=== Source records ===

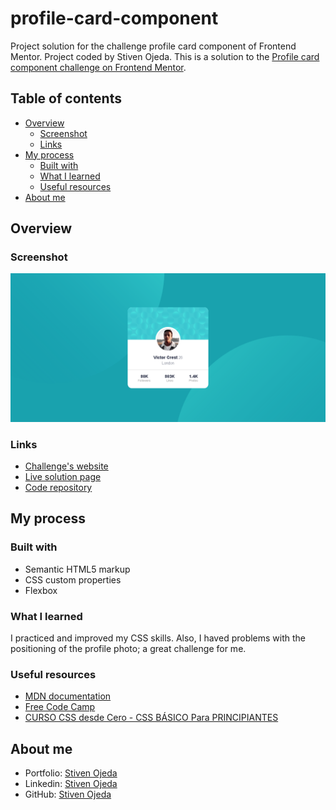 # profile-card-component
Project solution for the challenge profile card component of Frontend Mentor. Project coded by Stiven Ojeda.
This is a solution to the [Profile card component challenge on Frontend Mentor](https://www.frontendmentor.io/challenges/profile-card-component-cfArpWshJ).

## Table of contents
- [Overview](#overview)
  - [Screenshot](#screenshot)
  - [Links](#links)
- [My process](#my-process)
  - [Built with](#built-with)
  - [What I learned](#what-i-learned)
  - [Useful resources](#useful-resources)
- [About me](#about-me)

## Overview

### Screenshot
![](./screenshot.png)

### Links
- [Challenge's website](https://www.frontendmentor.io/challenges/profile-card-component-cfArpWshJ)
- [Live solution page](https://stibojeda.github.io/profile-card-component/)
- [Code repository](https://github.com/stibojeda/profile-card-component)

## My process

### Built with
- Semantic HTML5 markup
- CSS custom properties
- Flexbox

### What I learned
I practiced and improved my CSS skills. Also, I haved problems with the positioning of the profile photo; a great challenge for me.

### Useful resources
- [MDN documentation](https://developer.mozilla.org/en-US/docs/Web/CSS)
- [Free Code Camp](https://www.youtube.com/watch?v=XqFR2lqBYPs)
- [CURSO CSS desde Cero - CSS BÁSICO Para PRINCIPIANTES](https://www.youtube.com/watch?v=N8V5JhasaSE)

## About me
- Portfolio: [Stiven Ojeda](https://stibojeda.github.io)
- Linkedin: [Stiven Ojeda](https://www.linkedin.com/in/stiven-ojeda-090a3924a)
- GitHub: [Stiven Ojeda](https://github.com/stibojeda)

=== How to complete this task ===
A faithful copy of all the entries is required, pictures excluded.

=== Solution ===
 # profile-card-component
Project solution for the challenge profile card component of Frontend Mentor. Project coded by Stiven Ojeda.
This is a solution to the [Profile card component challenge on Frontend Mentor](https://www.frontendmentor.io/challenges/profile-card-component-cfArpWshJ).

## Table of contents
- [Overview](#overview)
  - [Screenshot](#screenshot)
  - [Links](#links)
- [My process](#my-process)
  - [Built with](#built-with)
  - [What I learned](#what-i-learned)
  - [Useful resources](#useful-resources)
- [About me](#about-me)

## Overview

### Screenshot
![](./screenshot.png)

### Links
- [Challenge's website](https://www.frontendmentor.io/challenges/profile-card-component-cfArpWshJ)
- [Live solution page](https://stibojeda.github.io/profile-card-component/)
- [Code repository](https://github.com/stibojeda/profile-card-component)

## My process

### Built with
- Semantic HTML5 markup
- CSS custom properties
- Flexbox

### What I learned
I practiced and improved my CSS skills. Also, I haved problems with the positioning of the profile photo; a great challenge for me.

### Useful resources
- [MDN documentation](https://developer.mozilla.org/en-US/docs/Web/CSS)
- [Free Code Camp](https://www.youtube.com/watch?v=XqFR2lqBYPs)
- [CURSO CSS desde Cero - CSS BÁSICO Para PRINCIPIANTES](https://www.youtube.com/watch?v=N8V5JhasaSE)

## About me
- Portfolio: [Stiven Ojeda](https://stibojeda.github.io)
- Linkedin: [Stiven Ojeda](https://www.linkedin.com/in/stiven-ojeda-090a3924a)
- GitHub: [Stiven Ojeda](https://github.com/stibojeda)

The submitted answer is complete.